O Coordenador do Departamento Científico de Patologia Clínica da SMCC, Dr. Alex Galoro,  que também é gestor médico no laboratório, comentou que o novo teste é semelhante ao RT-PCR, mas utiliza a técnica de Amplificação Isotérmica Molecular. A análise em equipamento específico permite a amplificação do material genético viral, sem a necessidade de ciclos da temperatura, o que permite a sua execução em apenas 13 minutos.

“Os métodos moleculares convencionais (PCR, qPCR, Nested-PCR) requerem equipamentos sofisticados para amplificação e visualização dos resultados, impedindo seu uso em laboratórios menos equipados. A amplificação isotérmica, é uma variação da PCR convencional, onde todo o processo acontece em sistema fechado, minimizando etapas e risco de contaminação, utilizando para isso enzimas que permitem a amplificação isotérmica do fragmento específico do virus, sem variação de temperatura e com alta especificidade, sensibilidade e rapidez”, disse Dr. Alex.

Segundo o médico, no teste detecta-se uma região específica do gene RdRp do vírus.

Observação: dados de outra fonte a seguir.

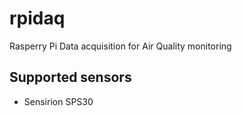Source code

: # rpidaq
Rasperry Pi Data acquisition for Air Quality monitoring

## Supported sensors
- Sensirion SPS30
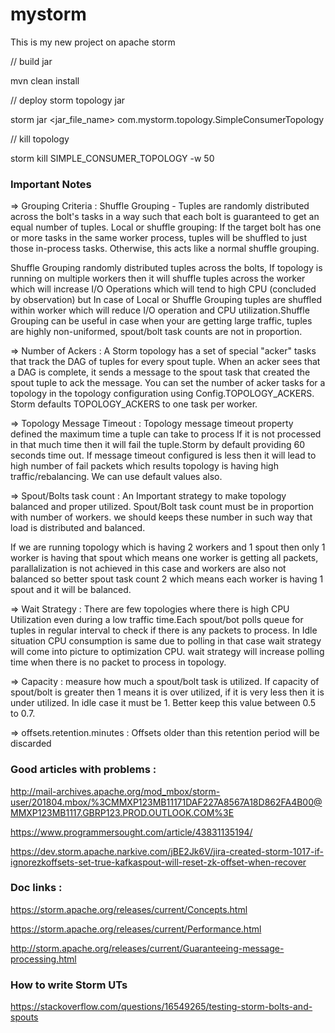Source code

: # mystorm
This is my new project on apache storm

// build jar

mvn clean install

// deploy storm topology jar

storm jar <jar_file_name> com.mystorm.topology.SimpleConsumerTopology

// kill topology

storm kill SIMPLE_CONSUMER_TOPOLOGY -w 50


### Important Notes

=> Grouping Criteria :
Shuffle Grouping - Tuples are randomly distributed across the bolt's tasks in a way such that each bolt is guaranteed to get an equal number of tuples.
Local or shuffle grouping: If the target bolt has one or more tasks in the same worker process, tuples will be shuffled to just those in-process tasks. Otherwise, this acts like a normal shuffle grouping.

Shuffle Grouping randomly distributed tuples across the bolts, If topology is running on multiple workers then it will shuffle tuples across the worker which will increase I/O Operations which will tend to high CPU (concluded by observation) but In case of Local or Shuffle Grouping tuples are shuffled within worker which will reduce I/O operation and CPU utilization.Shuffle Grouping can be useful in case when your are getting large traffic, tuples are highly non-uniformed, spout/bolt task counts are not in proportion.
   
   
=> Number of Ackers :
    A Storm topology has a set of special "acker" tasks that track the DAG of tuples for every spout tuple. When an acker sees that a DAG is complete, it sends a message to the spout task that created the spout tuple to ack the message. You can set the number of acker tasks for a topology in the topology configuration using Config.TOPOLOGY_ACKERS. Storm defaults TOPOLOGY_ACKERS to one task per worker.
    

=> Topology Message Timeout :
    Topology message timeout property defined the maximum time a tuple can take to process If it is not processed in that much time then it will fail the tuple.Storm by default providing 60 seconds time out. If message timeout configured is less then it will lead to high number of fail packets which results topology is having high traffic/rebalancing. We can use default values also.
    

=> Spout/Bolts task count :
    An Important strategy to make topology balanced and proper utilized. Spout/Bolt task count must be in proportion with number of workers. we should keeps these number in such way that load is distributed and balanced.

If we are running topology which is having 2 workers and 1 spout then only 1 worker is having that spout which means one worker is getting all packets, parallalization is not achieved in this case and workers are also not balanced so better spout task count 2 which means each worker is having 1 spout and it will be balanced.
    

=> Wait Strategy :
 There are few topologies where there is high CPU Utilization even during a low traffic time.Each spout/bot polls queue for tuples in regular interval to check if there is any packets to process. In Idle situation CPU consumption is same due to polling in that case wait strategy will come into picture to optimization CPU. wait strategy will increase polling time when there is no packet to process in topology. 
 
 
=> Capacity :   measure how much a spout/bolt task is utilized. If capacity of spout/bolt is greater then 1 means it is over utilized, if it is very less then it is under utilized. In idle case it must be 1. Better keep this value between 0.5 to 0.7.

=> offsets.retention.minutes : Offsets older than this retention period will be discarded

### Good articles with problems : 

http://mail-archives.apache.org/mod_mbox/storm-user/201804.mbox/%3CMMXP123MB11171DAF227A8567A18D862FA4B00@MMXP123MB1117.GBRP123.PROD.OUTLOOK.COM%3E

https://www.programmersought.com/article/43831135194/

https://dev.storm.apache.narkive.com/jBE2Jk6V/jira-created-storm-1017-if-ignorezkoffsets-set-true-kafkaspout-will-reset-zk-offset-when-recover


### Doc links :

https://storm.apache.org/releases/current/Concepts.html

https://storm.apache.org/releases/current/Performance.html

http://storm.apache.org/releases/current/Guaranteeing-message-processing.html


### How to write Storm UTs

https://stackoverflow.com/questions/16549265/testing-storm-bolts-and-spouts

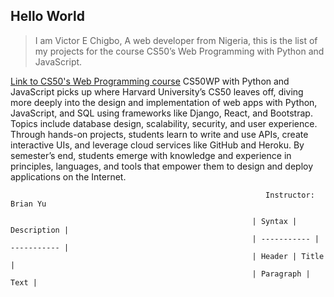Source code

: ## Hello World

>I am Victor E Chigbo, A web developer from Nigeria, this is the list of my projects for the course CS50’s Web Programming with Python and JavaScript.

[Link to CS50's Web Programming course](https://cs50.harvard.edu/web/2020/)
CS50WP with Python and JavaScript picks up where Harvard University’s CS50 leaves off, diving more deeply into the design and implementation of web apps with Python, JavaScript, and SQL using frameworks like Django, React, and Bootstrap. Topics include database design, scalability, security, and user experience. Through hands-on projects, students learn to write and use APIs, create interactive UIs, and leverage cloud services like GitHub and Heroku. By semester’s end, students emerge with knowledge and experience in principles, languages, and tools that empower them to design and deploy applications on the Internet.

                                                             
                                                             Instructor: Brian Yu
                                                             
                                                          | Syntax | Description |
                                                          | ----------- | ----------- |
                                                          | Header | Title |
                                                          | Paragraph | Text |                                         
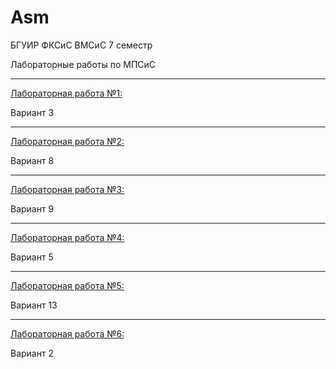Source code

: # Asm
БГУИР ФКСиС ВМСиС 7 семестр

Лабораторные работы по МПСиС

<hr>

[Лабораторная работа №1:](№1)

  Вариант 3


<hr>

[Лабораторная работа №2:](№2)

  Вариант 8

<hr>

[Лабораторная работа №3:](№3)

  Вариант 9

<hr>

[Лабораторная работа №4:](№4)

  Вариант 5

<hr>

[Лабораторная работа №5:](№5)

  Вариант 13

<hr>

[Лабораторная работа №6:](№6)

  Вариант 2
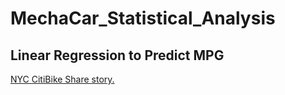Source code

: # MechaCar_Statistical_Analysis


## Linear Regression to Predict MPG

[](https://github.com/crashdean/MechaCar_Statistical_Analysis/Resources/mpg_linear_regression.png)

[NYC CitiBike Share story.](https://public.tableau.com/app/profile/michael.dean.larsson/viz/Book2_16683985234930/NYCCitiBikeAnalysisChallenge?publish=yes)

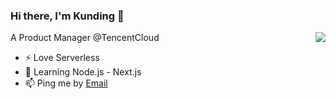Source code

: ### Hi there, I'm Kunding 👋
<img align="right" src="https://github-readme-stats.vercel.app/api?username=tinafangkunding&show_icons=true&icon_color=ad0d52&text_color=24292e&bg_color=ffffff&hide_title=true" />

A Product Manager @TencentCloud

- ⚡  Love Serverless
- 🌱 Learning Node.js - Next.js
- 📫 Ping me by [Email](mailto:tinafangkd@qq.com)


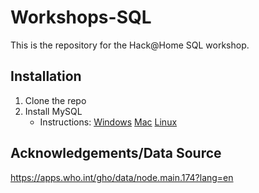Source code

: # Workshops-SQL
This is the repository for the Hack@Home SQL workshop. 

## Installation 
1. Clone the repo
2. Install MySQL 
   - Instructions: [Windows](https://dev.mysql.com/doc/mysql-installation-excerpt/5.7/en/windows-installation.html) [Mac](https://dev.mysql.com/doc/mysql-installation-excerpt/5.7/en/osx-installation.html) [Linux](https://dev.mysql.com/doc/mysql-installation-excerpt/5.7/en/linux-installation.html)

## Acknowledgements/Data Source
https://apps.who.int/gho/data/node.main.174?lang=en
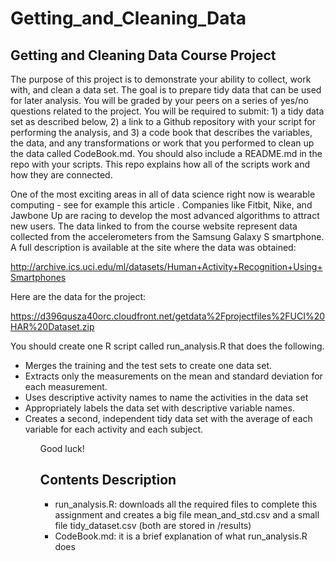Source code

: # Getting_and_Cleaning_Data


## Getting and Cleaning Data Course Project

The purpose of this project is to demonstrate your ability to collect, work with, and clean a data set. The goal is to prepare tidy data that can be used for later analysis. You will be graded by your peers on a series of yes/no questions related to the project. You will be required to submit: 1) a tidy data set as described below, 2) a link to a Github repository with your script for performing the analysis, and 3) a code book that describes the variables, the data, and any transformations or work that you performed to clean up the data called CodeBook.md. You should also include a README.md in the repo with your scripts. This repo explains how all of the scripts work and how they are connected.

One of the most exciting areas in all of data science right now is wearable computing - see for example this article . Companies like Fitbit, Nike, and Jawbone Up are racing to develop the most advanced algorithms to attract new users. The data linked to from the course website represent data collected from the accelerometers from the Samsung Galaxy S smartphone. A full description is available at the site where the data was obtained:

http://archive.ics.uci.edu/ml/datasets/Human+Activity+Recognition+Using+Smartphones

Here are the data for the project:

https://d396qusza40orc.cloudfront.net/getdata%2Fprojectfiles%2FUCI%20HAR%20Dataset.zip

You should create one R script called run_analysis.R that does the following.

<ul>
<li> Merges the training and the test sets to create one data set.</li>
<li> Extracts only the measurements on the mean and standard deviation for each measurement.  </li>
<li> Uses descriptive activity names to name the activities in the data set </li>
<li> Appropriately labels the data set with descriptive variable names.  </li>
<li> Creates a second, independent tidy data set with the average of each variable for each activity and each subject. </li>
<ul>

Good luck!

## Contents Description

<ul>
<li>run_analysis.R: downloads all the required files to complete this assignment and creates a big file mean_and_std.csv and a small file tidy_dataset.csv (both are stored in /results)</li>

<li>CodeBook.md: it is a brief explanation of what run_analysis.R does</li>
<ul>
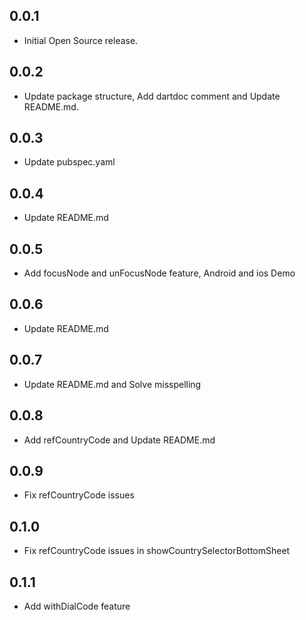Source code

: ## 0.0.1

* Initial Open Source release.

## 0.0.2

* Update package structure, Add dartdoc comment and Update README.md.

## 0.0.3

* Update pubspec.yaml

## 0.0.4

* Update README.md

## 0.0.5

* Add focusNode and unFocusNode feature, Android and ios Demo

## 0.0.6

* Update README.md

## 0.0.7

* Update README.md and Solve misspelling

## 0.0.8

* Add refCountryCode and Update README.md

## 0.0.9

* Fix refCountryCode issues

## 0.1.0

* Fix refCountryCode issues in showCountrySelectorBottomSheet

## 0.1.1

* Add withDialCode feature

O resultado da amplificação sai em minutos e com isso se consegue, portanto, entregar o resultado em até 2 horas.

O método de coleta é o mesmo: secreção de nasofaringe obtida pelo mesmo método de coleta, mas com um swab (cotonete) específico.

“O menor prazo para entrega do resultado do exame era uma necessidade médica, discutida nos Fóruns de Debate sobre Covid-19, da Sociedade de Medicina e Cirurgia de Campinas, pois o diagnóstico rápido facilita as ações de acompanhamento e isolamento, caso o resultado seja positivo. O desempenho é semelhante ao PCR tradicional, o resultado depende da carga viral, no momento da coleta”, comentou o médico.

Por se tratar de uma metodologia diferenciada que exige equipamento específico, o preço do novo teste é cerca de 50% mais caro.